**Requirement:**
Below are records with pictures in them; print them exactly, omitting the pictures.

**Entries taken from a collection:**

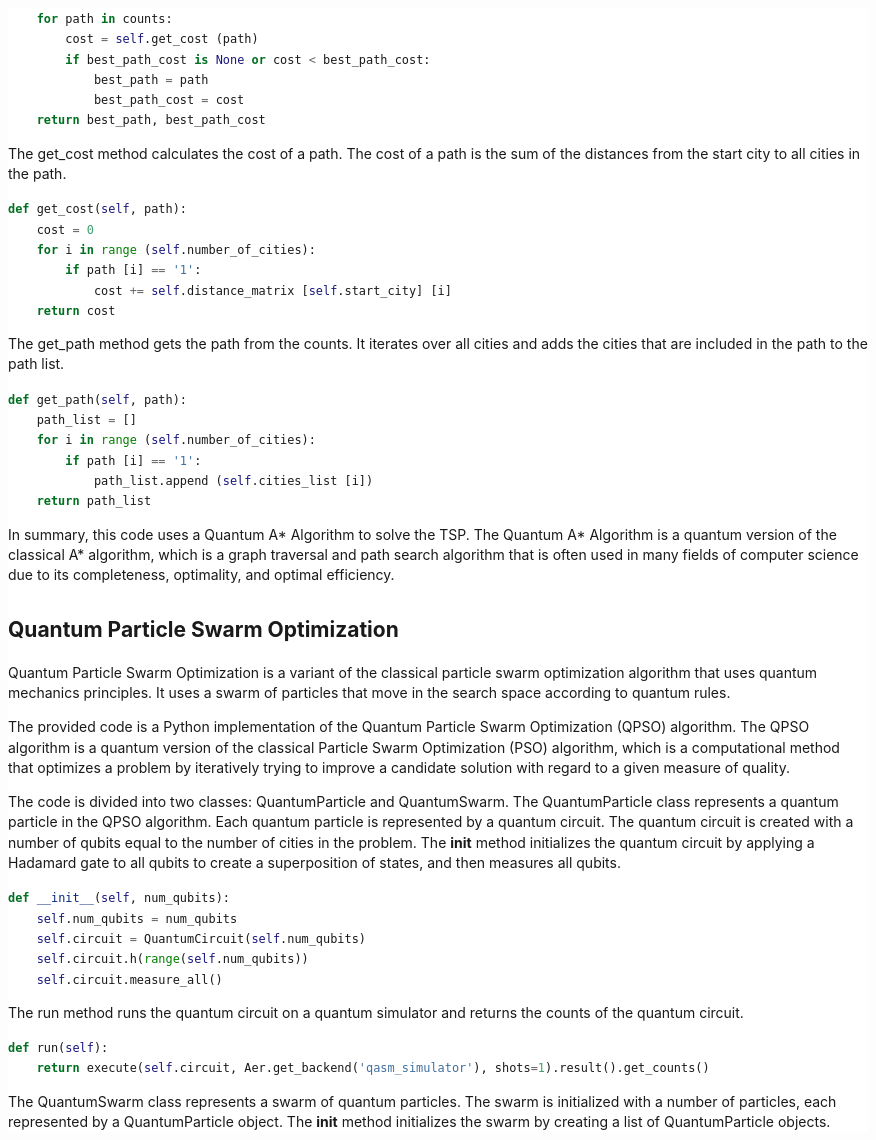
 ```python
    for path in counts:
        cost = self.get_cost (path)
        if best_path_cost is None or cost < best_path_cost:
            best_path = path
            best_path_cost = cost
    return best_path, best_path_cost
```
The get_cost method calculates the cost of a path. The cost of a path is the sum of the distances from the start city to all cities in the path.
```python
def get_cost(self, path):
    cost = 0
    for i in range (self.number_of_cities):
        if path [i] == '1':
            cost += self.distance_matrix [self.start_city] [i]
    return cost
```
The get_path method gets the path from the counts. It iterates over all cities and adds the cities that are included in the path to the path list.
```python
def get_path(self, path):
    path_list = []
    for i in range (self.number_of_cities):
        if path [i] == '1':
            path_list.append (self.cities_list [i])
    return path_list
```
In summary, this code uses a Quantum A* Algorithm to solve the TSP. 
The Quantum A* Algorithm is a quantum version of the classical A* algorithm, which is a graph traversal and path search algorithm that is often used in many fields of computer science due to its completeness, optimality, and optimal efficiency.

## Quantum Particle Swarm Optimization

Quantum Particle Swarm Optimization is a variant of the classical particle swarm optimization algorithm that uses quantum mechanics principles. It uses a swarm of particles that move in the search space according to quantum rules.

The provided code is a Python implementation of the Quantum Particle Swarm Optimization (QPSO) algorithm. The QPSO algorithm is a quantum version of the classical Particle Swarm Optimization (PSO) algorithm, which is a computational method that optimizes a problem by iteratively trying to improve a candidate solution with regard to a given measure of quality. 

The code is divided into two classes: QuantumParticle and QuantumSwarm.  The QuantumParticle class represents a quantum particle in the QPSO algorithm. Each quantum particle is represented by a quantum circuit. 
The quantum circuit is created with a number of qubits equal to the number of cities in the problem. The __init__ method initializes the quantum circuit by applying a Hadamard gate to all qubits to create a superposition of states, and then measures all qubits.
```python
def __init__(self, num_qubits):
    self.num_qubits = num_qubits
    self.circuit = QuantumCircuit(self.num_qubits)
    self.circuit.h(range(self.num_qubits))
    self.circuit.measure_all()
```
The run method runs the quantum circuit on a quantum simulator and returns the counts of the quantum circuit.
```python
def run(self):
    return execute(self.circuit, Aer.get_backend('qasm_simulator'), shots=1).result().get_counts()
```
The QuantumSwarm class represents a swarm of quantum particles. The swarm is initialized with a number of particles, each represented by a QuantumParticle object. The __init__ method initializes the swarm by creating a list of QuantumParticle objects.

**Answer box:**
 ```python
    for path in counts:
        cost = self.get_cost (path)
        if best_path_cost is None or cost < best_path_cost:
            best_path = path
            best_path_cost = cost
    return best_path, best_path_cost
```
The get_cost method calculates the cost of a path. The cost of a path is the sum of the distances from the start city to all cities in the path.
```python
def get_cost(self, path):
    cost = 0
    for i in range (self.number_of_cities):
        if path [i] == '1':
            cost += self.distance_matrix [self.start_city] [i]
    return cost
```
The get_path method gets the path from the counts. It iterates over all cities and adds the cities that are included in the path to the path list.
```python
def get_path(self, path):
    path_list = []
    for i in range (self.number_of_cities):
        if path [i] == '1':
            path_list.append (self.cities_list [i])
    return path_list
```
In summary, this code uses a Quantum A* Algorithm to solve the TSP. 
The Quantum A* Algorithm is a quantum version of the classical A* algorithm, which is a graph traversal and path search algorithm that is often used in many fields of computer science due to its completeness, optimality, and optimal efficiency.

## Quantum Particle Swarm Optimization

Quantum Particle Swarm Optimization is a variant of the classical particle swarm optimization algorithm that uses quantum mechanics principles. It uses a swarm of particles that move in the search space according to quantum rules.

The provided code is a Python implementation of the Quantum Particle Swarm Optimization (QPSO) algorithm. The QPSO algorithm is a quantum version of the classical Particle Swarm Optimization (PSO) algorithm, which is a computational method that optimizes a problem by iteratively trying to improve a candidate solution with regard to a given measure of quality. 

The code is divided into two classes: QuantumParticle and QuantumSwarm.  The QuantumParticle class represents a quantum particle in the QPSO algorithm. Each quantum particle is represented by a quantum circuit. 
The quantum circuit is created with a number of qubits equal to the number of cities in the problem. The __init__ method initializes the quantum circuit by applying a Hadamard gate to all qubits to create a superposition of states, and then measures all qubits.
```python
def __init__(self, num_qubits):
    self.num_qubits = num_qubits
    self.circuit = QuantumCircuit(self.num_qubits)
    self.circuit.h(range(self.num_qubits))
    self.circuit.measure_all()
```
The run method runs the quantum circuit on a quantum simulator and returns the counts of the quantum circuit.
```python
def run(self):
    return execute(self.circuit, Aer.get_backend('qasm_simulator'), shots=1).result().get_counts()
```
The QuantumSwarm class represents a swarm of quantum particles. The swarm is initialized with a number of particles, each represented by a QuantumParticle object. The __init__ method initializes the swarm by creating a list of QuantumParticle objects.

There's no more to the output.